Plain-text document sources

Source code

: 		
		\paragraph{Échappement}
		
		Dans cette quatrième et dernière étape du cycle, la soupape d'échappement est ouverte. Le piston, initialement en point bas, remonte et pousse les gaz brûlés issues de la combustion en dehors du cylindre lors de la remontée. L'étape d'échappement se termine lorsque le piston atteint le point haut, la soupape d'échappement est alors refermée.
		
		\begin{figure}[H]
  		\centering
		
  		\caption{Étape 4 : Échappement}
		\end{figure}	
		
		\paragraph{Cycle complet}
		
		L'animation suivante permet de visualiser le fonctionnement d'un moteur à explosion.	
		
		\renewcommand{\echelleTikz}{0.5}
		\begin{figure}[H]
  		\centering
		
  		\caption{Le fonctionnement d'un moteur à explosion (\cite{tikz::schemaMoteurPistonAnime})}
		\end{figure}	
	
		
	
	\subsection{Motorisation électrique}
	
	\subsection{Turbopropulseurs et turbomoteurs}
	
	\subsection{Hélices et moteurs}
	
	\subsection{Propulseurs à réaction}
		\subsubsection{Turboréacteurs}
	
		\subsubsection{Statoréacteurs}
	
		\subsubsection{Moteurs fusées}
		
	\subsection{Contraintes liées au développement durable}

» **GOAL OF THE EXERCISE**
Each record must be repeated exactly as it appears above.

» **TASK RESULT**
Source code

: 		
		\paragraph{Échappement}
		
		Dans cette quatrième et dernière étape du cycle, la soupape d'échappement est ouverte. Le piston, initialement en point bas, remonte et pousse les gaz brûlés issues de la combustion en dehors du cylindre lors de la remontée. L'étape d'échappement se termine lorsque le piston atteint le point haut, la soupape d'échappement est alors refermée.
		
		\begin{figure}[H]
  		\centering
		
  		\caption{Étape 4 : Échappement}
		\end{figure}	
		
		\paragraph{Cycle complet}
		
		L'animation suivante permet de visualiser le fonctionnement d'un moteur à explosion.	
		
		\renewcommand{\echelleTikz}{0.5}
		\begin{figure}[H]
  		\centering
		
  		\caption{Le fonctionnement d'un moteur à explosion (\cite{tikz::schemaMoteurPistonAnime})}
		\end{figure}	
	
		
	
	\subsection{Motorisation électrique}
	
	\subsection{Turbopropulseurs et turbomoteurs}
	
	\subsection{Hélices et moteurs}
	
	\subsection{Propulseurs à réaction}
		\subsubsection{Turboréacteurs}
	
		\subsubsection{Statoréacteurs}
	
		\subsubsection{Moteurs fusées}
		
	\subsection{Contraintes liées au développement durable}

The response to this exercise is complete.